Unabhängig vom Ausgang der nationalen Initiative gibt es viele städtische Wohnungsinitiativen. Wie gross ist deren Wirkung?

Was Städte machen, wird oft von anderen Städten kopiert. Wenn etwas in Zürich oder Basel durchkommt, hat das eine Signalwirkung. Und preisgünstiger Wohnbau ist ja genau in Städten sinnvoll. In ländlichen Regionen mit hohen Leerständen ist die Förderung preisgünstiger Wohnungen wenig sinnvoll, in den Städten hingegen sehr.

Gerade in Städten sind Genossenschaften oft mit Landpreisen konfrontiert, die sie unmöglich stemmen können. Ist in solchen Fällen ein Zusammengehen mit anderen Genossenschaften sinnvoll?
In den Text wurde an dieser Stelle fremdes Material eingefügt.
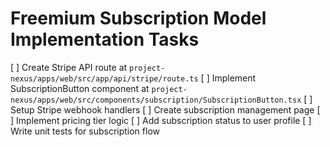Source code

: # Freemium Subscription Model Implementation Tasks

[ ] Create Stripe API route at `project-nexus/apps/web/src/app/api/stripe/route.ts`
[ ] Implement SubscriptionButton component at `project-nexus/apps/web/src/components/subscription/SubscriptionButton.tsx`
[ ] Setup Stripe webhook handlers
[ ] Create subscription management page
[ ] Implement pricing tier logic
[ ] Add subscription status to user profile
[ ] Write unit tests for subscription flow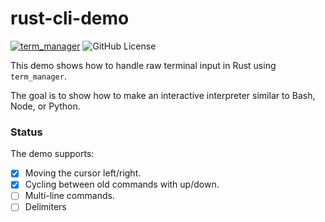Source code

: # rust-cli-demo
[![term_manager](https://img.shields.io/badge/term_manager-v0.1.1-orange?style=flat)](https://github.com/sebastian-j-ibanez/term_manager)
![GitHub License](https://img.shields.io/github/license/sebastian-j-ibanez/rust-cli-demo)

This demo shows how to handle raw terminal input in Rust using `term_manager`.

The goal is to show how to make an interactive interpreter similar to Bash, Node, or Python.

### Status

The demo supports:
 - [x] Moving the cursor left/right.
 - [x] Cycling between old commands with up/down.
 - [ ] Multi-line commands.
 - [ ] Delimiters
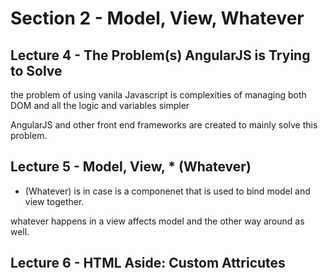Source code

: # Section 2 - Model, View, Whatever

## Lecture 4 - The Problem(s) AngularJS is Trying to Solve

the problem of using vanila Javascript is complexities of managing both DOM and all the logic and variables simpler

AngularJS and other front end frameworks are created to mainly solve this problem.

## Lecture 5 - Model, View, * (Whatever)

* (Whatever) is in case is a componenet that is used to bind model and view together. 

whatever happens in a view affects model and the other way around as well. 

## Lecture 6 - HTML Aside: Custom Attricutes

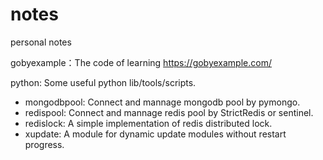 notes
==========
personal notes

gobyexample：The code of learning https://gobyexample.com/

python: Some useful python lib/tools/scripts.
- mongodbpool: Connect and mannage mongodb pool by pymongo.
- redispool: Connect and mannage redis pool by StrictRedis or sentinel.
- redislock: A simple implementation of redis distributed lock.
- xupdate: A module for dynamic update modules without restart progress.
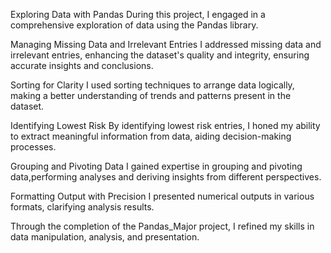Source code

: Exploring Data with Pandas
During this project, I engaged in a comprehensive exploration of data using the Pandas library.

Managing Missing Data and Irrelevant Entries
I addressed missing data and irrelevant entries, enhancing the dataset's quality and integrity, ensuring accurate insights and conclusions.

Sorting for Clarity
I used sorting techniques to arrange data logically, making a better understanding of trends and patterns present in the dataset.

Identifying Lowest Risk
By identifying lowest risk entries, I honed my ability to extract meaningful information from data, aiding decision-making processes.

Grouping and Pivoting Data
I gained expertise in grouping and pivoting data,performing analyses and deriving insights from different perspectives.

Formatting Output with Precision
I presented numerical outputs in various formats, clarifying analysis results.

Through the completion of the Pandas_Major project, I refined my skills in data manipulation, analysis, and presentation.
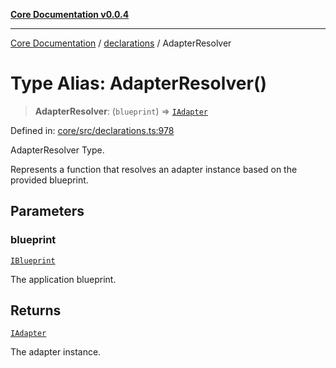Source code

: [**Core Documentation v0.0.4**](../../README.md)

***

[Core Documentation](../../modules.md) / [declarations](../README.md) / AdapterResolver

# Type Alias: AdapterResolver()

> **AdapterResolver**: (`blueprint`) => [`IAdapter`](../interfaces/IAdapter.md)

Defined in: [core/src/declarations.ts:978](https://github.com/stonemjs/core/blob/e4675fc5d1a8e120fdb4d54e226a2496fdda3681/src/declarations.ts#L978)

AdapterResolver Type.

Represents a function that resolves an adapter instance based on the provided blueprint.

## Parameters

### blueprint

[`IBlueprint`](IBlueprint.md)

The application blueprint.

## Returns

[`IAdapter`](../interfaces/IAdapter.md)

The adapter instance.
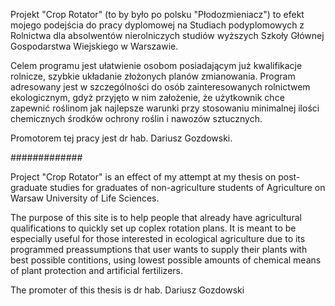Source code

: Projekt "Crop Rotator" (to by było po polsku "Płodozmieniacz") to efekt mojego podejścia do pracy dyplomowej na Studiach podyplomowych z Rolnictwa dla absolwentów nierolniczych studiów wyższych Szkoły Głównej Gospodarstwa Wiejskiego w Warszawie.

Celem programu jest ułatwienie osobom posiadającym już kwalifikacje rolnicze, szybkie układanie złożonych planów zmianowania. Program adresowany jest w szczególności do osób zainteresowanych rolnictwem ekologicznym, gdyż przyjęto w nim założenie, że użytkownik chce zapewnić roślinom jak najlepsze warunki przy stosowaniu minimalnej ilości chemicznych środków ochrony roślin i nawozów sztucznych.

Promotorem tej pracy jest dr hab. Dariusz Gozdowski.

 #############

Project "Crop Rotator" is an effect of my attempt at my thesis on post-graduate studies for graduates of non-agriculture students of Agriculture on Warsaw University of Life Sciences.

The purpose of this site is to help people that already have agricultural qualifications to quickly set up coplex rotation plans. It is meant to be especially useful for those interested in ecological agriculture due to its programmed preassumptions that user wants to supply their plants with best possible contitions, using lowest possible amounts of chemical means of plant protection and artificial fertilizers.

The promoter of this thesis is dr hab. Dariusz Gozdowski
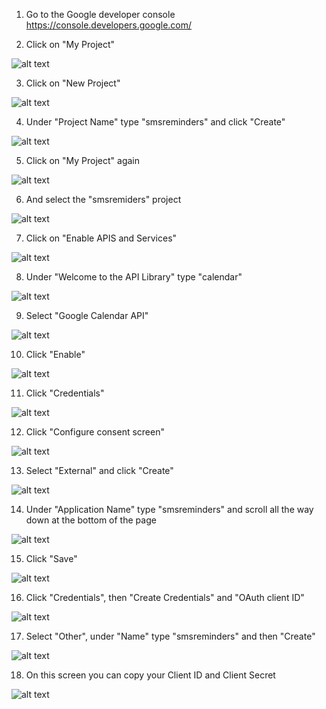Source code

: 01. Go to the Google developer console https://console.developers.google.com/

02. Click on "My Project"

![alt text](https://github.com/aristosv/gcalcli/blob/master/step02.png)

03. Click on "New Project"

![alt text](https://github.com/aristosv/gcalcli/blob/master/step03.png)

04. Under "Project Name" type "smsreminders" and click "Create"

![alt text](https://github.com/aristosv/gcalcli/blob/master/step04.png)

05. Click on "My Project" again

![alt text](https://github.com/aristosv/gcalcli/blob/master/step05.png)

06. And select the "smsremiders" project

![alt text](https://github.com/aristosv/gcalcli/blob/master/step06.png)

07. Click on "Enable APIS and Services"

![alt text](https://github.com/aristosv/gcalcli/blob/master/step07.png)

08. Under "Welcome to the API Library" type "calendar"

![alt text](https://github.com/aristosv/gcalcli/blob/master/step08.png)

09. Select "Google Calendar API"

![alt text](https://github.com/aristosv/gcalcli/blob/master/step09.png)

10. Click "Enable"

![alt text](https://github.com/aristosv/gcalcli/blob/master/step10.png)

11. Click "Credentials"

![alt text](https://github.com/aristosv/gcalcli/blob/master/step11.png)

12. Click "Configure consent screen"

![alt text](https://github.com/aristosv/gcalcli/blob/master/step12.png)

13. Select "External" and click "Create"

![alt text](https://github.com/aristosv/gcalcli/blob/master/step13.png)

14. Under "Application Name" type "smsreminders" and scroll all the way down at the bottom of the page

![alt text](https://github.com/aristosv/gcalcli/blob/master/step14.png)

15. Click "Save"

![alt text](https://github.com/aristosv/gcalcli/blob/master/step15.png)

16. Click "Credentials", then "Create Credentials" and "OAuth client ID"

![alt text](https://github.com/aristosv/gcalcli/blob/master/step16.png)

17. Select "Other", under "Name" type "smsreminders" and then "Create"

![alt text](https://github.com/aristosv/gcalcli/blob/master/step17.png)

18. On this screen you can copy your Client ID and Client Secret

![alt text](https://github.com/aristosv/gcalcli/blob/master/step18.png)
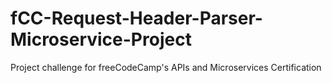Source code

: # fCC-Request-Header-Parser-Microservice-Project
Project challenge for freeCodeCamp's APIs and Microservices Certification
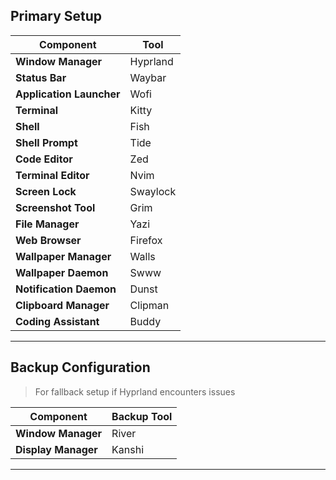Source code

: 
## Primary Setup

| **Component**           | **Tool**      |
|-------------------------|---------------|
| **Window Manager**      | Hyprland      |
| **Status Bar**          | Waybar        |
| **Application Launcher**| Wofi          |
| **Terminal**            | Kitty         |
  | **Shell**             | Fish          |
  | **Shell Prompt**      | Tide          |
  | **Code Editor**       | Zed           |
  | **Terminal Editor**   | Nvim          |
  | **Screen Lock**       | Swaylock      |
  | **Screenshot Tool**   | Grim          |
  | **File Manager**      | Yazi          |
| **Web Browser**         | Firefox       |
| **Wallpaper Manager**   | Walls         |
| **Wallpaper Daemon**    | Swww          |
| **Notification Daemon** | Dunst         |
| **Clipboard Manager**   | Clipman       |
| **Coding Assistant**    | Buddy         |

---

## Backup Configuration

> For fallback setup if Hyprland encounters issues

| **Component**          | **Backup Tool**     |
|------------------------|---------------------|
| **Window Manager**     | River               |
| **Display Manager**    | Kanshi              |

---
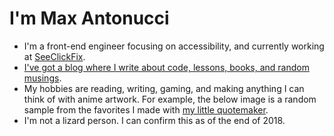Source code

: # I'm Max Antonucci

* I'm a front-end engineer focusing on accessibility, and currently working at [SeeClickFix](https://seeclickfix.com/).
* [I've got a blog where I write about code, lessons, books, and random musings](https://www.maxwellantonucci.com/).
* My hobbies are reading, writing, gaming, and making anything I can think of with anime artwork. For example, the below image is a random sample from the favorites I made with [my little quotemaker](https://www.quotemaker.maxwellantonucci.com/).
* I'm not a lizard person. I can confirm this as of the end of 2018.

<p align="center">
  <img src="https://eleventy-site-api.herokuapp.com/quote/random/" alt="" />  
</p>
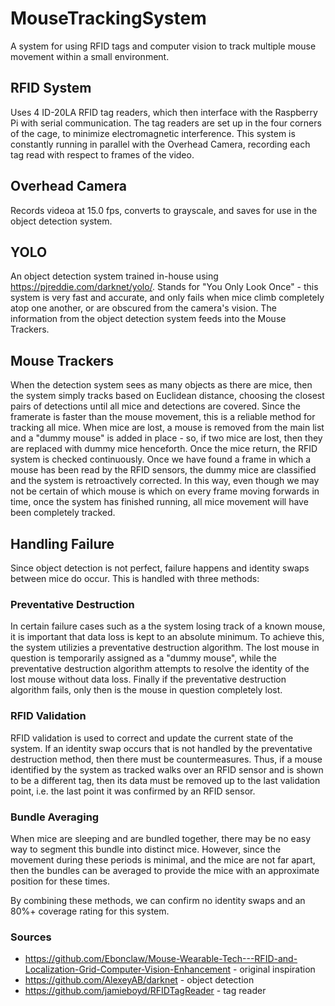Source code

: # MouseTrackingSystem
A system for using RFID tags and computer vision to track multiple mouse movement within a small environment.

## RFID System
Uses 4 ID-20LA RFID tag readers, which then interface with the Raspberry Pi with serial communication.
The tag readers are set up in the four corners of the cage, to minimize electromagnetic interference. This system is constantly running in parallel with the Overhead Camera, recording each tag read with respect to frames of the video.

## Overhead Camera
Records videoa at 15.0 fps, converts to grayscale, and saves for use in the object detection system.


## YOLO
An object detection system trained in-house using https://pjreddie.com/darknet/yolo/. Stands for "You Only Look Once" - this system is very fast and accurate, and only fails when mice climb completely atop one another, or are obscured from the camera's vision. The information from the object detection system feeds into the Mouse Trackers.

## Mouse Trackers
When the detection system sees as many objects as there are mice, then the system simply tracks based on Euclidean distance, choosing the closest pairs of detections until all mice and detections are covered. Since the framerate is faster than the mouse movement, this is a reliable method for tracking all mice. When mice are lost, a mouse is removed from the main list and a "dummy mouse" is added in place - so, if two mice are lost, then they are replaced with dummy mice henceforth. Once the mice return, the RFID system is checked continuously. Once we have found a frame in which a mouse has been read by the RFID sensors, the dummy mice are classified and the system is retroactively corrected. In this way, even though we may not be certain of which mouse is which on every frame moving forwards in time, once the system has finished running, all mice movement will have been completely tracked.

## Handling Failure
Since object detection is not perfect, failure happens and identity swaps between mice do occur. This is handled with three methods:

### Preventative Destruction
In certain failure cases such as a the system losing track of a known mouse, it is important that data loss is kept to an absolute minimum. To achieve this, the system utilizies a preventative destruction algorithm. The lost mouse in question is temporarily assigned as a "dummy mouse", while the preventative destruction algorithm attempts to resolve the identity of the lost mouse without data loss. Finally if the preventative destruction algorithm fails, only then is the mouse in question completely lost.

### RFID Validation
RFID validation is used to correct and update the current state of the system. If an identity swap occurs that is not handled by the preventative destruction method, then there must be countermeasures. Thus, if a mouse identified by the system as tracked walks over an RFID sensor and is shown to be a different tag, then its data must be removed up to the last validation point, i.e. the last point it was confirmed by an RFID sensor. 

### Bundle Averaging
When mice are sleeping and are bundled together, there may be no easy way to segment this bundle into distinct mice. However, since the movement during these periods is minimal, and the mice are not far apart, then the bundles can be averaged to provide the mice with an approximate position for these times.

By combining these methods, we can confirm no identity swaps and an 80%+ coverage rating for this system.

### Sources
- https://github.com/Ebonclaw/Mouse-Wearable-Tech---RFID-and-Localization-Grid-Computer-Vision-Enhancement - original inspiration
- https://github.com/AlexeyAB/darknet - object detection 
- https://github.com/jamieboyd/RFIDTagReader - tag reader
Das ist sicher einen Versuch wert, ja. Ich denke, dass Genossenschaften so auch überhaupt erst an bestimmte Objekte herankommen. Institutionelle Anleger rechnen anders, sie haben auch ganz andere Finanzmittel zur Verfügung. Im direkten Eins-zu-eins-Vergleich wer­den einzelne Genossenschaften nie so viel bezahlen können. Das gilt gerade bei Neugründungen – da ist man ja genauso dem Markt ausgesetzt wie alle anderen. Wenn das Land nicht vergünstigt im Baurecht abgegeben wird, gibt es praktisch keine Möglichkeit, günstiger zu bauen als Private. Allenfalls der Verzicht auf die Eigenkapitalverzinsung schafft noch etwas Spielraum.

Ein Ausweg ist die Expansion ausserhalb der Stammlande. Manche Genossenschaften sagen bewusst: In unserer Stadt ist nichts mehr möglich, wir gehen jetzt an die Peripherie. Was halten Sie von dieser Strategie?

Genossenschaftliches Wohnen eignet sich nicht für alle Regionen, und die Nachfrage ist nicht überall gleich hoch. Kann eine Genossenschaft kein neues Land an einer geeigneten Lage erwerben, rate ich ihr, mit den flüssigen Mitteln ihren Bestand zu modernisieren. Das ist nicht nur eine sinnvolle Investition, sondern sichert auch den Werterhalt ihrer Gebäude.